I wouldn't claim that either Peter Mandelson's speech at the LSE on Monday or Gordon Brown's strangely halting oration at the TUC on Tuesday mark the end of Labour's woes, but they are at least an intellectual el-Alamein. There's rather more fight left than I thought in what had appeared over the summer to be the lifeless corpse of New Labour -- and I'm beginning to think I was wrong to be quite so pessimistic in my last post on Labour's prospects.

There is a clear theme in the Brown-Mandelson offensive, which is all about how the government's actions in the past year have staved off -- or at least helped stave off -- an extraordinary economic disaster, and how it is the height of stupidity to advocate, as the Tories have done, axeing public spending at once when only public spending is keeping the economy afloat. What we need to do, according to Mandelson-Brown, is keep the state stimulus to demand going until we're out of the woods.
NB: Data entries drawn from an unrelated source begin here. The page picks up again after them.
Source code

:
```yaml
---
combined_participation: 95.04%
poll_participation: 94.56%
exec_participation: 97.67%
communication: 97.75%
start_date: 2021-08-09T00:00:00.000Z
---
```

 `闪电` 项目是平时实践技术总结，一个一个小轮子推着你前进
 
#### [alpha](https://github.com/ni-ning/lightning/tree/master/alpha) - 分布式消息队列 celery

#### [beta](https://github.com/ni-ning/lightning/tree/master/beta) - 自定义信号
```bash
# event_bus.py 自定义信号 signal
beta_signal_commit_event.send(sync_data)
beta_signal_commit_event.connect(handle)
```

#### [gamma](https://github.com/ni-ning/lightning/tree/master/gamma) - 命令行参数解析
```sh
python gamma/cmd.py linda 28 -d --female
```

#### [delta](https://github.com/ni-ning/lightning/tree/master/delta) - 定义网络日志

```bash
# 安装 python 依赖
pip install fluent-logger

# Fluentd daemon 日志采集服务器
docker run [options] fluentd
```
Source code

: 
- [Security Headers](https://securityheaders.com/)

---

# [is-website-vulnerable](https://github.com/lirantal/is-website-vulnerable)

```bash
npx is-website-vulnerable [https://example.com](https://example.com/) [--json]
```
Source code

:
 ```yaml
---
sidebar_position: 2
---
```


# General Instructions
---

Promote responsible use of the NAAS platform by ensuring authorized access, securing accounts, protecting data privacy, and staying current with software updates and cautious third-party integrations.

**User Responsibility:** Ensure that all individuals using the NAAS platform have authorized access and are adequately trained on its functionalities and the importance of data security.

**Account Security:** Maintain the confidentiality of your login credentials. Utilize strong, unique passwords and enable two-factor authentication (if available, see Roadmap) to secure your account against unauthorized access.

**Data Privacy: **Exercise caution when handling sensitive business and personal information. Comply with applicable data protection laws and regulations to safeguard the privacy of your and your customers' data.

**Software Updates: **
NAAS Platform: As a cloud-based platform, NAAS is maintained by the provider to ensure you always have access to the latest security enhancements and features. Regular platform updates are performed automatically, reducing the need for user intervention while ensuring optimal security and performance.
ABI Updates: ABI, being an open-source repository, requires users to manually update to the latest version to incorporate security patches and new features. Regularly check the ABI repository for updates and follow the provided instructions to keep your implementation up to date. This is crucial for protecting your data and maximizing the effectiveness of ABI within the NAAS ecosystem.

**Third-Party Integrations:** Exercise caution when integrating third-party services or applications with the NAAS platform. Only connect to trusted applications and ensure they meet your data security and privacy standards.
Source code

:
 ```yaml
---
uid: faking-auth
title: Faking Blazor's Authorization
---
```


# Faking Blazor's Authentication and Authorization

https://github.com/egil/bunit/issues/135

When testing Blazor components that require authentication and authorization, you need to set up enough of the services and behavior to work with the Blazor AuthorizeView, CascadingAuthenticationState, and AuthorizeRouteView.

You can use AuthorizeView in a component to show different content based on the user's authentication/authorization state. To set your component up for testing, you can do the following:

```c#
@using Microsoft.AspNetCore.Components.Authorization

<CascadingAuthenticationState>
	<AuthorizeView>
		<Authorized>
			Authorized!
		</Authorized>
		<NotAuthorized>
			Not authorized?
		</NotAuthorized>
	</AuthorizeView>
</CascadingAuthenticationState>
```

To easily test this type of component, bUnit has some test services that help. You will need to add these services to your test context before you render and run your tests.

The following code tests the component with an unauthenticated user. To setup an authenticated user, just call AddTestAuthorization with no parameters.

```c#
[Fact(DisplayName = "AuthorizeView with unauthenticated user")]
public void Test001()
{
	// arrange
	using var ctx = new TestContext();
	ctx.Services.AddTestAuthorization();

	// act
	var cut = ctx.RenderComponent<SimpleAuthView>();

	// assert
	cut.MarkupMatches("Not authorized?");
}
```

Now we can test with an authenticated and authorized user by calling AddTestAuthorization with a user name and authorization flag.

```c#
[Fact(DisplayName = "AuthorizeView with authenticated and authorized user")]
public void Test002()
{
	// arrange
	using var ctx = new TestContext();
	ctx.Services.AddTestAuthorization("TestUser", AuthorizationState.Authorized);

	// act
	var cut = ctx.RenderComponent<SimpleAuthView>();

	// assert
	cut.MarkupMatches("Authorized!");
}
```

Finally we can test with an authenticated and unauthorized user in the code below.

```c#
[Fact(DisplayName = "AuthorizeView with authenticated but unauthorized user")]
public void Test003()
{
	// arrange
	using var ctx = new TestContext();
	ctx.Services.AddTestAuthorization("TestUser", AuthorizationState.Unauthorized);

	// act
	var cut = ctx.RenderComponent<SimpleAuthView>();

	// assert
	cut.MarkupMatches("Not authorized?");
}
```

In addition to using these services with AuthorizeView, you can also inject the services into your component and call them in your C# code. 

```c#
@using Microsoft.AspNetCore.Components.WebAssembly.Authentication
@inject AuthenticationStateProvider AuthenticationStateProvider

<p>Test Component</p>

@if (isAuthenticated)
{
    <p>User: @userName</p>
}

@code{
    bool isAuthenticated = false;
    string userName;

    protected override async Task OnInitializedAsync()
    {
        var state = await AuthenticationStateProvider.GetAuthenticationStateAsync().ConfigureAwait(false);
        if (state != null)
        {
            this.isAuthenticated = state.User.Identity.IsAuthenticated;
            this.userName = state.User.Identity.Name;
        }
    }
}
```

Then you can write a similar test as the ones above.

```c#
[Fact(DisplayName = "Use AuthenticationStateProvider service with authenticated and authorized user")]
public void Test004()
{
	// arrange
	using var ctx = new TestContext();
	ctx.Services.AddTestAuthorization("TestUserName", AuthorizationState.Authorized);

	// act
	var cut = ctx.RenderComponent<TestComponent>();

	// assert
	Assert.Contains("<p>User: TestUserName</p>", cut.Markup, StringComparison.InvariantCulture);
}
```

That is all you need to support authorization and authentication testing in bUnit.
The Tory press – and the BBC, with notable exceptions – have made the story Labour's acceptance of "cuts", and of course the cretino-left has joined in, claiming that there's no difference except in degree between Tory austerity and Labour austerity.

But there is a very big difference. Both Brown and Mandelson made it clear that, over time, the money borrowed to shore up the banks and to keep demand alive in the world economy will have to be paid back. The thing is that it's over time. They made it equally clear that doing it at once, before vigorous growth has resumed, would be disastrous, and that the crucial task after the pay-back starts is to make sure that what will inevitably be austerity is also egalitarian.

Stafford Cripps 1947 or what? I'm impressed and not a little surprised that they've taken this line and done so with conviction. Now we need to make it the common sense of 2010: it's time for punitive taxes on incomes over £100,000, a new green pre-fab scheme for housing, nationalisation of public transport ... Ah, we can dream.